Постоянное упоминание в шифрованной переписке Стокгольма было не случайным: в соответствии с рекомендациями Исидзаки Генштаб планировал образовать там новый разведывательный орган, видимо с учетом успешного опыта работы полковника Акаси Мотодзиро против России в годы Русско-японской войны. Именно такую задачу – организация связи и ведение агентурной разведки – получил выехавший И января 1918 г. из Петрограда в Стокгольм капитан Обата Тосиро, который координировал свою деятельность с уже находившимся там с июня 1917 г. майором Умэдзаки Нобутаро653.

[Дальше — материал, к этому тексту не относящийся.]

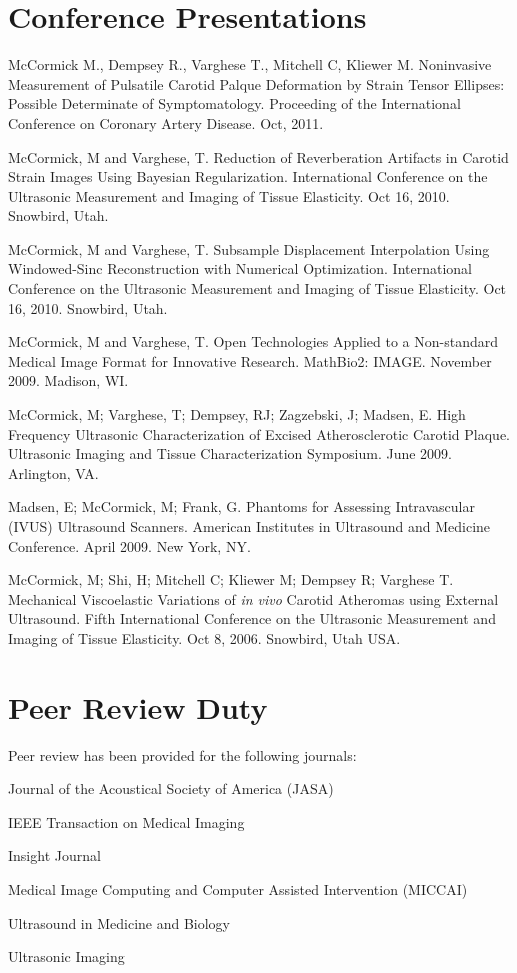 \documentclass[margin,line]{res}
\newenvironment{list1}{
  \begin{list}{\ding{113}}{%
      \setlength{\itemsep}{0in}
      \setlength{\parsep}{0in} \setlength{\parskip}{0in}
      \setlength{\topsep}{0in} \setlength{\partopsep}{0in} 
      \setlength{\leftmargin}{0.17in}}}{\end{list}}
\begin{document}
\begin{resume}
\section{\sc Conference Presentations}

McCormick M., Dempsey R., Varghese T., Mitchell C, Kliewer M.  Noninvasive
Measurement of Pulsatile Carotid Palque Deformation by Strain Tensor Ellipses:
Possible Determinate of Symptomatology.  Proceeding of the International
Conference on Coronary Artery Disease.  Oct, 2011.

McCormick, M and Varghese, T.  Reduction of Reverberation Artifacts in Carotid
Strain Images Using Bayesian Regularization.  International Conference on the
Ultrasonic Measurement and Imaging of Tissue Elasticity.  Oct 16, 2010.
Snowbird, Utah.

McCormick, M and Varghese, T.  Subsample Displacement Interpolation Using
Windowed-Sinc Reconstruction with Numerical Optimization.  International
Conference on the Ultrasonic Measurement and Imaging of Tissue Elasticity.  Oct
16, 2010.  Snowbird, Utah.

McCormick, M and Varghese, T.  Open Technologies Applied to a Non-standard Medical
Image Format for Innovative Research.  MathBio2: IMAGE.  November 2009.  Madison, WI.

McCormick, M; Varghese, T; Dempsey, RJ; Zagzebski, J; Madsen, E.  High Frequency Ultrasonic Characterization of Excised Atherosclerotic
Carotid Plaque.  Ultrasonic Imaging and Tissue Characterization
Symposium.  June 2009.  Arlington, VA.

Madsen, E;  McCormick, M;  Frank, G.  Phantoms for Assessing
Intravascular (IVUS) Ultrasound Scanners.  American Institutes in
Ultrasound and Medicine Conference.  April 2009.  New York, NY.

McCormick, M; Shi, H; Mitchell C; Kliewer M; Dempsey R; Varghese T.   Mechanical
Viscoelastic Variations of \textit{in vivo} Carotid Atheromas using External
Ultrasound.  Fifth International Conference on the Ultrasonic Measurement and
Imaging of Tissue Elasticity.  Oct 8, 2006.  Snowbird, Utah USA.


\section{\sc Peer Review Duty}

Peer review has been provided for the following journals:

\begin{list1}
\item[] Journal of the Acoustical Society of America (JASA)
\item[] IEEE Transaction on Medical Imaging
\item[] Insight Journal
\item[] Medical Image Computing and Computer Assisted Intervention (MICCAI)
\item[] Ultrasound in Medicine and Biology
\item[] Ultrasonic Imaging
\end{list1}


\end{resume}
\end{document}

В рамках развертывания разведаппарата в Швеции кабинет министров Японии выделил Умэдзаки в феврале 1918 г. на покрытие годовых расходов на транспорт, жалованье и оплату телеграфной корреспонденции 30 647 иен золотом654. 1 апреля в помощь ему был направлен владевший немецким языком сотрудник Генерального штаба капитан Имаи Киёси, а 24 июля Умэдзаки стал официальным военным атташе при японском посольстве в Стокгольме, что окончательно оформило создание там разведывательного центра, занимавшегося сбором информации по Советской России и Германии655.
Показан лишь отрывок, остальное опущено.